# Rooftop scenes in movies (some big pics)



## Leica (Sep 10, 2006)

Rooftop chase scenes, like the one in Vertigo... or any other kind of scenes filmed on the roof of buildings. Can you think of any?


----------



## electrogirl (Sep 10, 2006)

In Strictly Ballroom they dance on the roof with a big Coca Cola sign, that's cool.


----------



## futha (Sep 10, 2006)

across 110th street


----------



## Biddlybee (Sep 10, 2006)

Ghost Dog - practicing with his sword with his pigeons on the roof


----------



## sinky (Sep 10, 2006)

The Matrix.  
Dark City.


----------



## lyra_k (Sep 10, 2006)

not quite a rooftop, but the bit in True Romance where they go out on the roof and Alabama tells him how she feels.


----------



## miss minnie (Sep 10, 2006)

west side story, moulin rouge, mary poppins... rooftops seem to be popular with musicals...


----------



## laptop (Sep 10, 2006)

Liquid sky 

Léon


----------



## London_Calling (Sep 10, 2006)




----------



## laptop (Sep 10, 2006)

There's a movie called "Image hosted by Tripod" and it has a rooftop scene?


----------



## Jim2k5 (Sep 11, 2006)

laptop said:
			
		

> There's a movie called "Image hosted by Tripod" and it has a rooftop scene?



ya, awesome film


----------



## Jim2k5 (Sep 11, 2006)

awesome rooftop scene in 
	

	
	
		
		

		
		
	


	




unfortunatly i cant find a image of it. but its in the first 30 minutes and she takes on like 40 of the asian gang members and kicks all their arses.
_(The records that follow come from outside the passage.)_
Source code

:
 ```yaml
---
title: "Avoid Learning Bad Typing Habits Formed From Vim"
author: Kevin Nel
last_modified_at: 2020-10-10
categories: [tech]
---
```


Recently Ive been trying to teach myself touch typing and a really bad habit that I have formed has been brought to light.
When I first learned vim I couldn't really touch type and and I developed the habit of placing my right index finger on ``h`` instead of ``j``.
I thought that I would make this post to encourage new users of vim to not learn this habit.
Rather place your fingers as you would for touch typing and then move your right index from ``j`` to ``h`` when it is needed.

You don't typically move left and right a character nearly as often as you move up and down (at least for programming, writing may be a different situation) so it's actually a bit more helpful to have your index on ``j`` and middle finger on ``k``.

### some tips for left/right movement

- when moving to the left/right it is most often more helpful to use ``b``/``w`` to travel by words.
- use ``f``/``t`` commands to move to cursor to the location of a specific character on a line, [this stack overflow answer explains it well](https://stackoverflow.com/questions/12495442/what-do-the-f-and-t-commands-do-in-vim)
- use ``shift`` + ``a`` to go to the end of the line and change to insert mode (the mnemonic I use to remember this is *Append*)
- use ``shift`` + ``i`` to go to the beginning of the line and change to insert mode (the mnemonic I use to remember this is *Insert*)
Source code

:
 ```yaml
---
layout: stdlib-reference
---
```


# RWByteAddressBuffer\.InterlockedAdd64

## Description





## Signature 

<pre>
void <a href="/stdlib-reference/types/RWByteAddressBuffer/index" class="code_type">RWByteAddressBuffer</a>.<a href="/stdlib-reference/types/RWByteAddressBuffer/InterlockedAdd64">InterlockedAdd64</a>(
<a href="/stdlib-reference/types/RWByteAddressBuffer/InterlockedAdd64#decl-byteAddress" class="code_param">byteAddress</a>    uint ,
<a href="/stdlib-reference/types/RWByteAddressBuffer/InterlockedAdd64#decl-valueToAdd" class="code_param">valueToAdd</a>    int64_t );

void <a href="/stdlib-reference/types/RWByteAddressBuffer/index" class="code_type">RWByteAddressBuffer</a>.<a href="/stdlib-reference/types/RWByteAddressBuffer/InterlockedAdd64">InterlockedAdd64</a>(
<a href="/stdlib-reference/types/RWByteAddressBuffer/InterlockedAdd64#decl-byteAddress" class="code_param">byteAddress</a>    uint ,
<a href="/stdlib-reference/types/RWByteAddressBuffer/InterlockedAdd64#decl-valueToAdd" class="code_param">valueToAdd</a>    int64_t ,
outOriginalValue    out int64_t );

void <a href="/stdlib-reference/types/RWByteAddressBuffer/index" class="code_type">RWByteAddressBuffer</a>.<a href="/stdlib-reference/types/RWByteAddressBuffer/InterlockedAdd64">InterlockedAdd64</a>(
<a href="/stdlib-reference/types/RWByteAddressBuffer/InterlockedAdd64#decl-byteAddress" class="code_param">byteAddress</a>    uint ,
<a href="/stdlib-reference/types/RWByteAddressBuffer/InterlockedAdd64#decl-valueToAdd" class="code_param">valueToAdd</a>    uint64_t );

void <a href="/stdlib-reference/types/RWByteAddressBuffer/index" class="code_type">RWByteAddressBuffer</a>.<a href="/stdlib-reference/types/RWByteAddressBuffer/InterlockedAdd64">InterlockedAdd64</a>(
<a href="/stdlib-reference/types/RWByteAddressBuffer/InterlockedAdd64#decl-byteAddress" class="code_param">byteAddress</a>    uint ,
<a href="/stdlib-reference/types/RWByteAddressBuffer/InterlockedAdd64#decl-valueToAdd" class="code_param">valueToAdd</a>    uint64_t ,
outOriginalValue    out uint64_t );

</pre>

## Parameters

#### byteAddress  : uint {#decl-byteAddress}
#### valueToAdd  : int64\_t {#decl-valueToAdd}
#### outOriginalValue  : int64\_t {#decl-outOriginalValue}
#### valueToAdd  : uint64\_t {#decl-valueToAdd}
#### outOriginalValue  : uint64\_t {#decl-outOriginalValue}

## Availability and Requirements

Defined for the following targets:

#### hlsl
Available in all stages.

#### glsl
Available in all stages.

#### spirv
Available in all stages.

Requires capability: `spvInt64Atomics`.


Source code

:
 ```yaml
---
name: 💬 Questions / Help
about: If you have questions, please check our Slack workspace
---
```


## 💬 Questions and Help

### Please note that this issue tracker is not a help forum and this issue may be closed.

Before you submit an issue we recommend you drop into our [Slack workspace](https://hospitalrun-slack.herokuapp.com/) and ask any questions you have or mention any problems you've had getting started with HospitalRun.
WOO ultraviolet.


----------



## laptop (Sep 11, 2006)

Jim2k5 said:
			
		

> ya, awesome film



So it is...


----------



## Biddlybee (Sep 11, 2006)

laptop said:
			
		

> Léon


Great scene


----------



## Orangesanlemons (Sep 11, 2006)

Godfather II - De Niro as Vito Corleone disposing of gun fragments in the neighbourhood chimneys after murdering Don Fanucci. Beneath the rooftops the festival of the virgin continues. Wonderful scene...


----------



## CNT36 (Sep 11, 2006)

Spiderman and urm umm spiderman 2.


----------



## Mrs Magpie (Sep 11, 2006)

The Rutles

http://www.rutles.org/rpix/rooftop.jpg


----------



## Flashman (Sep 11, 2006)

Up on the Roof

Awful film I might have liked if it was made in 1981, when I was 10. As it is, it was made in 1997 and I was unlucky enough to have seen it a few years ago on ITV after the boozer.


----------



## Johnny Canuck3 (Sep 11, 2006)

Harrison Ford in Frantic


----------



## Johnny Canuck3 (Sep 11, 2006)




----------



## \\(^o^)// (Sep 11, 2006)

the end of Vanilla Sky
Shawshank Redemption - when they're repairing the prison roof
Jackie Chan fight s 2 blokes on a roof in Who am I
can't believe nobody said Blade Runner yet
probably every Batman, Superman etc.
V for Vendetta?


----------



## The Groke (Sep 11, 2006)

\\(^o^)// said:
			
		

> the end of Vanilla Sky
> Shawshank Redemption - when they're repairing the prison roof
> Jackie Chan fight s 2 blokes on a roof in Who am I
> can't believe nobody said Blade Runner yet
> ...



You have an extremely irritating username Mr/Mrs Newbie.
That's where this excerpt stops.